Phonological Perception of Sign Language Models

Researchers evaluated the phonological perception of deep learning models for sign language recognition, finding that pose-based models are sensitive to handshape contrasts while pixel-based models better capture location changes, and pose-based models correlate with human perceptual similarity judgments (r~0.49). The study reveals emergent phonological sensitivity in these models but with architectural trade-offs, suggesting current training paradigms are insufficient to overcome inductive biases.

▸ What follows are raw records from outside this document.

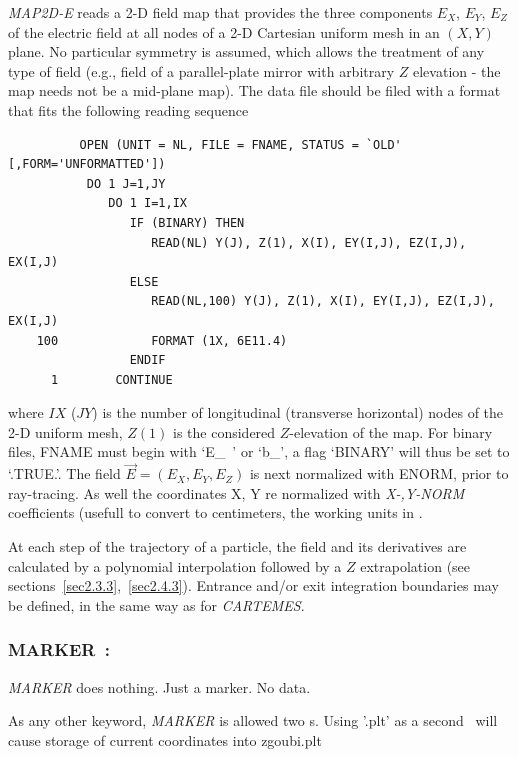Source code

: \textsl{MAP2D-E} reads a 2-D field map that provides the three
components $ E_X$, $ E_Y $, $ E_Z $ of the electric field at all nodes of a 2-D Cartesian 
uniform mesh in an $(X,Y)$ plane. 
No particular symmetry is assumed, which allows the 
treatment of any type of field (e.g.,  field of a parallel-plate mirror with arbitrary $Z$ elevation 
- the map needs not be a mid-plane map). The data file should be filed with a 
format that fits the following \FORTRAN reading sequence 

{\footnotesize
\begin{verbatim}
	      OPEN (UNIT = NL, FILE = FNAME, STATUS = `OLD' [,FORM='UNFORMATTED'])
	       DO 1 J=1,JY 
	          DO 1 I=1,IX
	             IF (BINARY) THEN
	                READ(NL) Y(J), Z(1), X(I), EY(I,J), EZ(I,J), EX(I,J)
	             ELSE
	                READ(NL,100) Y(J), Z(1), X(I), EY(I,J), EZ(I,J), EX(I,J)
	100             FORMAT (1X, 6E11.4)
	             ENDIF
      1        CONTINUE
\end{verbatim}}
\medskip

\noindent where $IX$ ($JY$) is the number of longitudinal (transverse horizontal) nodes of 
the 2-D uniform mesh, $Z(1) $ is the considered $Z$-elevation of the map.   For 
binary files, FNAME must begin with \mbox{`E\_ '} or  \mbox{`b\_'}, a flag  `BINARY' will thus be 
set to `.TRUE.'. The field $ \vec  E=(E_X,E_Y,E_Z )$ is next normalized with 
ENORM, prior to ray-tracing.  As well the coordinates  X, Y re normalized with 
  \textsl{X-,Y-NORM} coefficients (usefull to convert to centimeters, the working units in  \zgoubi. 


\bigskip

\noindent At each step of the trajectory of a particle, the field and its 
derivatives are calculated by a polynomial interpolation followed 
by a $ Z $ extrapolation (see sections~\ref{sec2.3.3},~\ref{sec2.4.3}). Entrance and/or 
exit integration boundaries may be defined, in the same way as for \textsl{CARTEMES}.



\newpage

\subsubsection*{MARKER~: \MARKERTitl} \label{MARKER} 
\medskip

\textsl{MARKER} does nothing. Just a marker. No data. 

As any other keyword, \textsl{MARKER} is allowed two \LABEL s. Using 
 '.plt' as a second \LABEL\ will cause storage of current coordinates into zgoubi.plt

arXiv:2606.28667v1 Announce Type: new Abstract: Sign languages are compositional systems where meaning arises by combining sublexical phonological parameters, such as handshape, location, and movement. While deep learning models for Sign Language Recognition SLR have achieved increased performance on translation benchmarks, it remains unclear whether these models distinguish abstract phonological features or merely rely on low-level statistical correlations. This work evaluates the phonological perception of SLR models trained on American Sign Language ASL by probing phonological sensitivity using minimal pairs and evaluating representational alignment with human behavioral data. Our results reveal that SLR models exhibit emergent phonological sensitivity, but with clear architectural trade-offs: pose-based models are sensitive to handshape contrasts, while pixel-based models better capture location changes. Furthermore, pose-based models learn latent representations that correlate with human perceptual similarity judgments r~0.49 . These findings suggest that while SLR models exhibit emergent phonology, current training paradigms are insufficient to scale them beyond their architectural inductive biases.